For my data, I have calculated the MSE and MAE for hidden layers ranging from 1-9 with each hidden layer having 7 neurons.

These are my findings for 9 hidden layers.

            MAE	MSE

1 HL 0.4814 0.5691
2 HL 0.4805 0.5872
3 HL 0.4979 0.5904
4 HL 0.5018 0.5996
5 HL 0.5868 0.952
6 HL 0.5868 0.952
7 HL 0.5867 0.952
8 HL 0.587 0.952
9 HL 0.6633 0.9755

MSE and MAE is increasing with increase in hidden layers.

1 Like

Is this for training or evaluation set?
What are the other hyperparameters that you’ve used?

  1.   if display_loss:
     Y_pred = self.predict(X)
     #loss[i] = log_loss(np.argmax(Y, axis=1), Y_pred)
     loss[i] = mean_squared_error(Y_pred, Y)
    

    if display_loss:
    plt.plot(list(loss.values()))
    plt.xlabel('Epochs')
    plt.ylabel('MSE')
    plt.show()

  2. ffsn_multi_specific.fit(X_train,Y_train,epochs=5000,learning_rate=.5,display_loss=True)
    I have taken learning rate parameters 0.01, 0.05, 0.1, 0.2, 0.5.

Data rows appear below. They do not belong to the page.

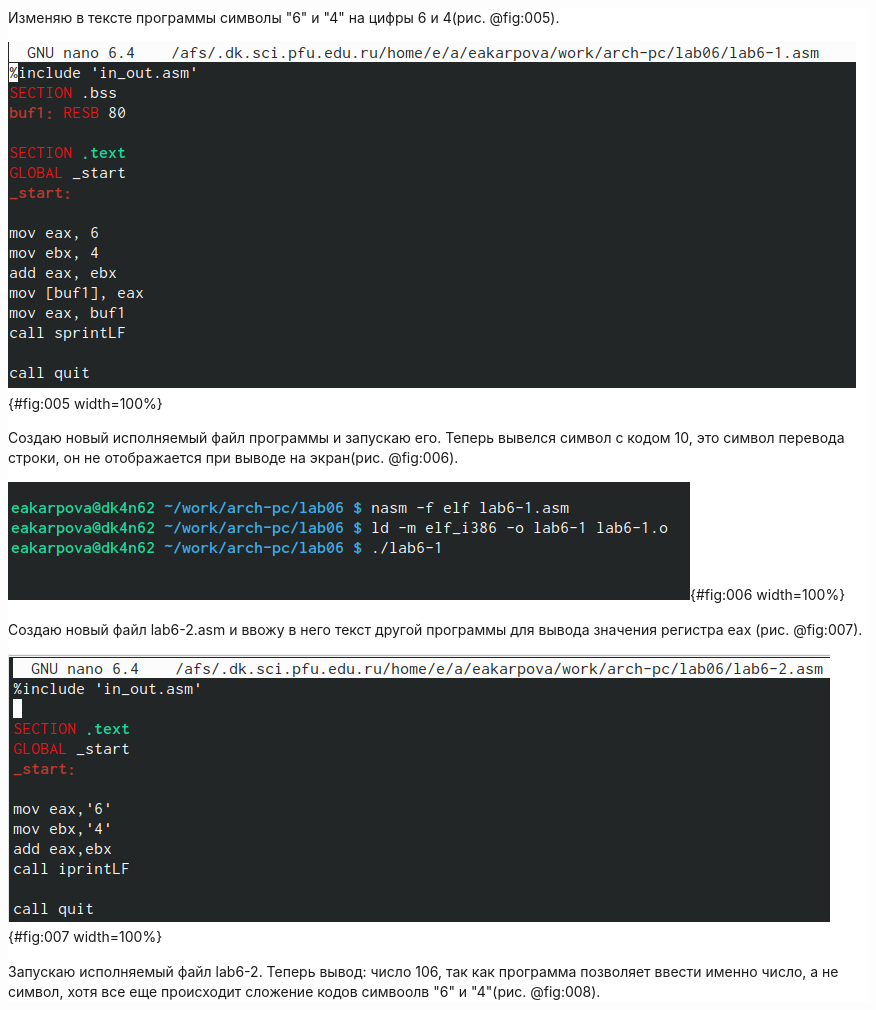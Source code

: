 Изменяю в тексте программы символы "6" и "4" на цифры 6 и 4(рис. @fig:005).

![Замена символов в файле](image/5.png){#fig:005 width=100%}

Создаю новый исполняемый файл  программы и запускаю его. Теперь вывелся символ с кодом 10, это символ перевода строки, он не отображается при выводе на экран(рис. @fig:006).

![Вывод исполняемого файла](image/6.png){#fig:006 width=100%}

Создаю новый файл lab6-2.asm и ввожу в него текст другой программы для вывода значения регистра eax (рис. @fig:007).

![Редактирование файла](image/7.png){#fig:007 width=100%}

Запускаю исполняемый файл lab6-2. Теперь вывод: число 106, так как программа позволяет ввести именно число, а не символ, хотя все еще происходит сложение кодов симвоолв "6" и "4"(рис. @fig:008).
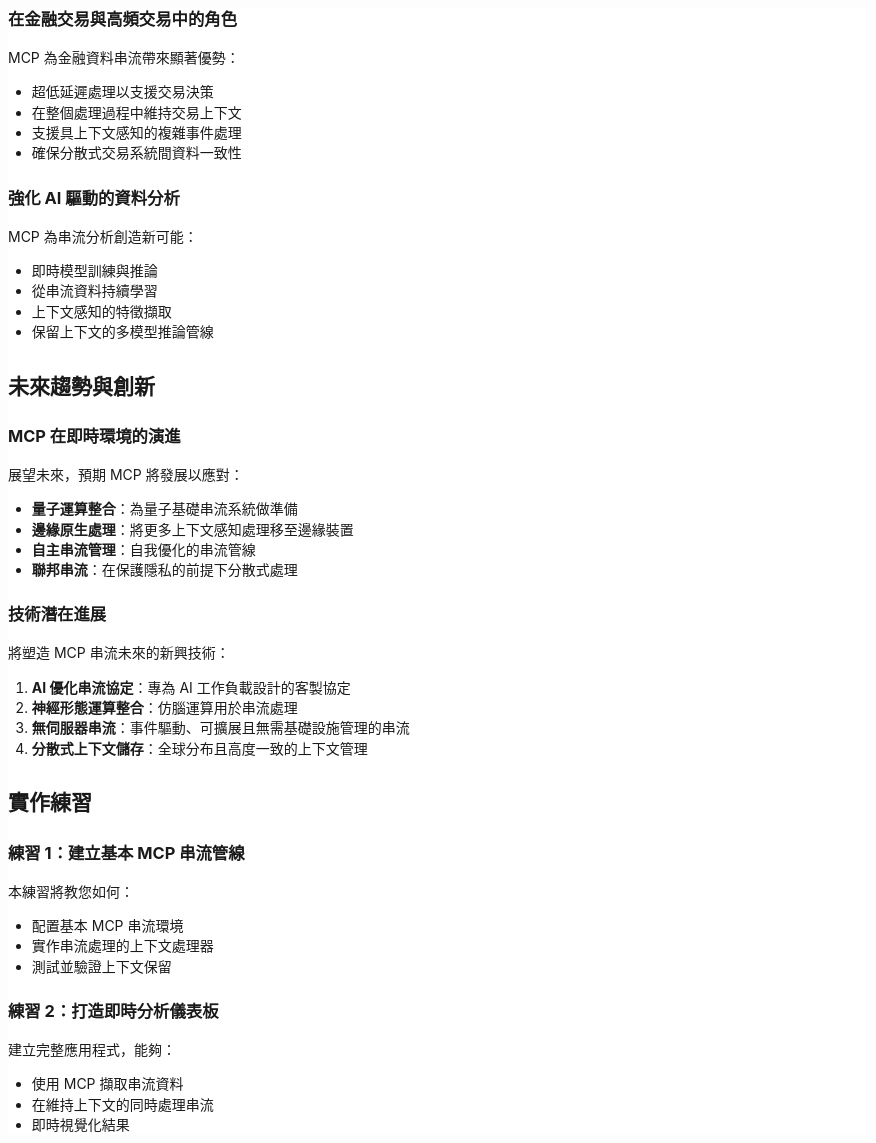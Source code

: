 ### 在金融交易與高頻交易中的角色

MCP 為金融資料串流帶來顯著優勢：

- 超低延遲處理以支援交易決策
- 在整個處理過程中維持交易上下文
- 支援具上下文感知的複雜事件處理
- 確保分散式交易系統間資料一致性

### 強化 AI 驅動的資料分析

MCP 為串流分析創造新可能：

- 即時模型訓練與推論
- 從串流資料持續學習
- 上下文感知的特徵擷取
- 保留上下文的多模型推論管線

## 未來趨勢與創新

### MCP 在即時環境的演進

展望未來，預期 MCP 將發展以應對：

- **量子運算整合**：為量子基礎串流系統做準備
- **邊緣原生處理**：將更多上下文感知處理移至邊緣裝置
- **自主串流管理**：自我優化的串流管線
- **聯邦串流**：在保護隱私的前提下分散式處理

### 技術潛在進展

將塑造 MCP 串流未來的新興技術：

1. **AI 優化串流協定**：專為 AI 工作負載設計的客製協定
2. **神經形態運算整合**：仿腦運算用於串流處理
3. **無伺服器串流**：事件驅動、可擴展且無需基礎設施管理的串流
4. **分散式上下文儲存**：全球分布且高度一致的上下文管理

## 實作練習

### 練習 1：建立基本 MCP 串流管線

本練習將教您如何：

- 配置基本 MCP 串流環境
- 實作串流處理的上下文處理器
- 測試並驗證上下文保留

### 練習 2：打造即時分析儀表板

建立完整應用程式，能夠：

- 使用 MCP 擷取串流資料
- 在維持上下文的同時處理串流
- 即時視覺化結果
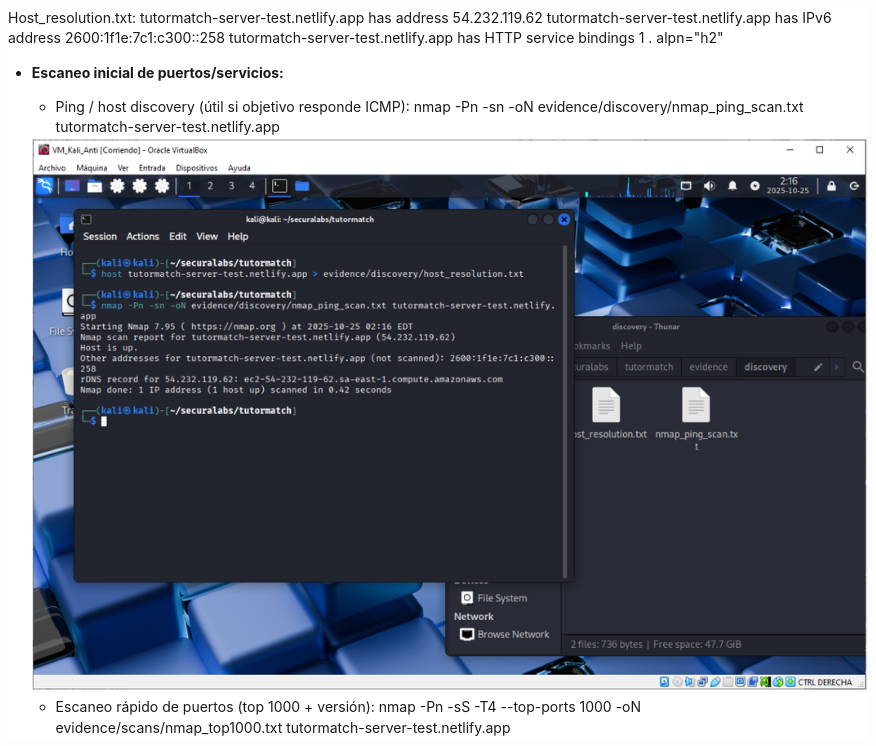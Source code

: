   Host_resolution.txt:
  tutormatch-server-test.netlify.app has address 54.232.119.62
  tutormatch-server-test.netlify.app has IPv6 address 2600:1f1e:7c1:c300::258
  tutormatch-server-test.netlify.app has HTTP service bindings 1 . alpn="h2"

- **Escaneo inicial de puertos/servicios:**
  - Ping / host discovery (útil si objetivo responde ICMP): nmap -Pn -sn -oN evidence/discovery/nmap_ping_scan.txt tutormatch-server-test.netlify.app
  <img src="assets/sprint_1/nmap.PNG" alt="Nmap"/>

  - Escaneo rápido de puertos (top 1000 + versión): nmap -Pn -sS -T4 --top-ports 1000 -oN evidence/scans/nmap_top1000.txt tutormatch-server-test.netlify.app
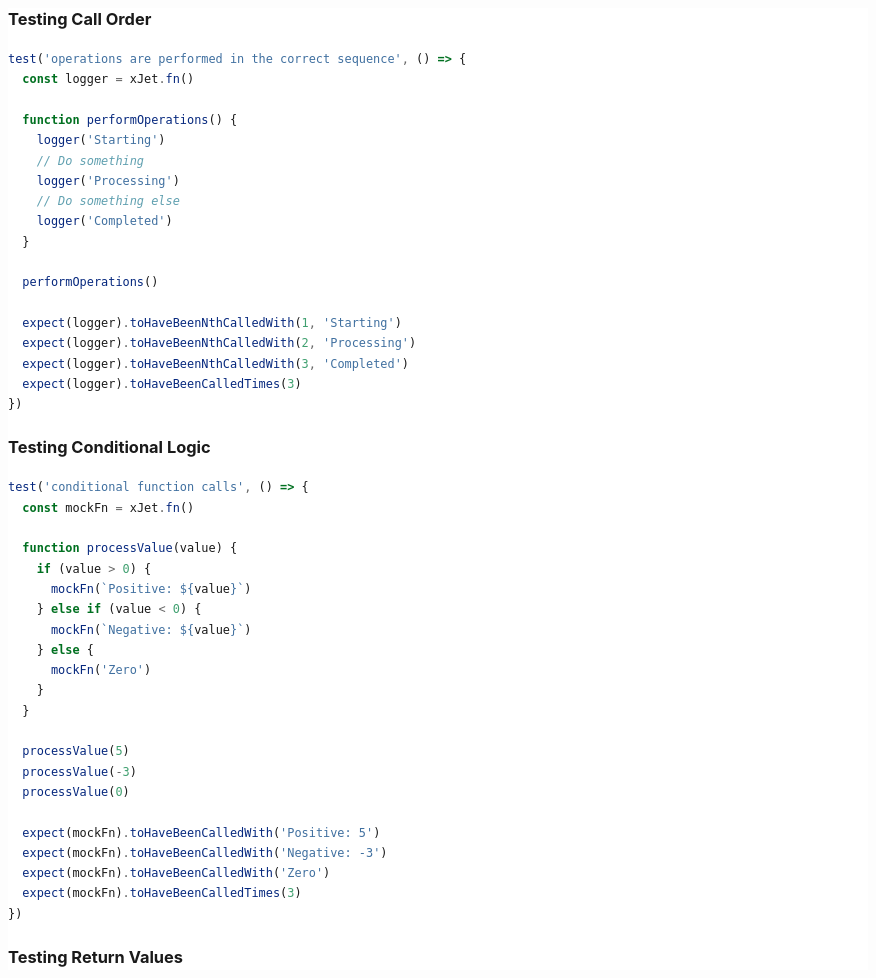 ### Testing Call Order

```ts
test('operations are performed in the correct sequence', () => {
  const logger = xJet.fn()
  
  function performOperations() {
    logger('Starting')
    // Do something
    logger('Processing')
    // Do something else
    logger('Completed')
  }
  
  performOperations()
  
  expect(logger).toHaveBeenNthCalledWith(1, 'Starting')
  expect(logger).toHaveBeenNthCalledWith(2, 'Processing')
  expect(logger).toHaveBeenNthCalledWith(3, 'Completed')
  expect(logger).toHaveBeenCalledTimes(3)
})
```

### Testing Conditional Logic

```ts
test('conditional function calls', () => {
  const mockFn = xJet.fn()
  
  function processValue(value) {
    if (value > 0) {
      mockFn(`Positive: ${value}`)
    } else if (value < 0) {
      mockFn(`Negative: ${value}`)
    } else {
      mockFn('Zero')
    }
  }
  
  processValue(5)
  processValue(-3)
  processValue(0)
  
  expect(mockFn).toHaveBeenCalledWith('Positive: 5')
  expect(mockFn).toHaveBeenCalledWith('Negative: -3')
  expect(mockFn).toHaveBeenCalledWith('Zero')
  expect(mockFn).toHaveBeenCalledTimes(3)
})
```

### Testing Return Values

Well for reducing loss, you shouldn’t just keep increasing the hidden layers as other hyperparameters also play a role. Instead of randomly choosing the lr, we don’t you use ‘tf.keras.callbacks.LearningRateScheduler’ as callback and plot it to choose ideal lr. Similarly play with other hyperparameters also to get better insight!!

How mush optimization techniques is going to help in this regard?

@nishantra4
Sharing my understanding of your issue:

  • Ishvinder asked you about training or evaluation set. probably you missed that question.
    (From the code you shared)Since you seem to be accumulating these results from inside 'fit' function, it would be your training set.
    If you try to look for configuration which result in very low error(or very hight accuracy) on the training set, its not necessarily a good thing. This may result in 'overfitting'. Basically, it will make your model too rigid and won’t generalise
    Remember Your goal is to improve prediction on unseen data (i.e test data). So may be you can also try checking these metrices values on your non-training set.

  • How mush optimization techniques is going to help in this regard?
    I remember, in one of the video lectures, Mitesh Sir mentioned, in DL its mostly about Hyperparameter tuning.
    So you will have to try different combinations of learning_rate, epochs on different models and see how they perform. Once you think a model looks good, you can check results on non-training set as well.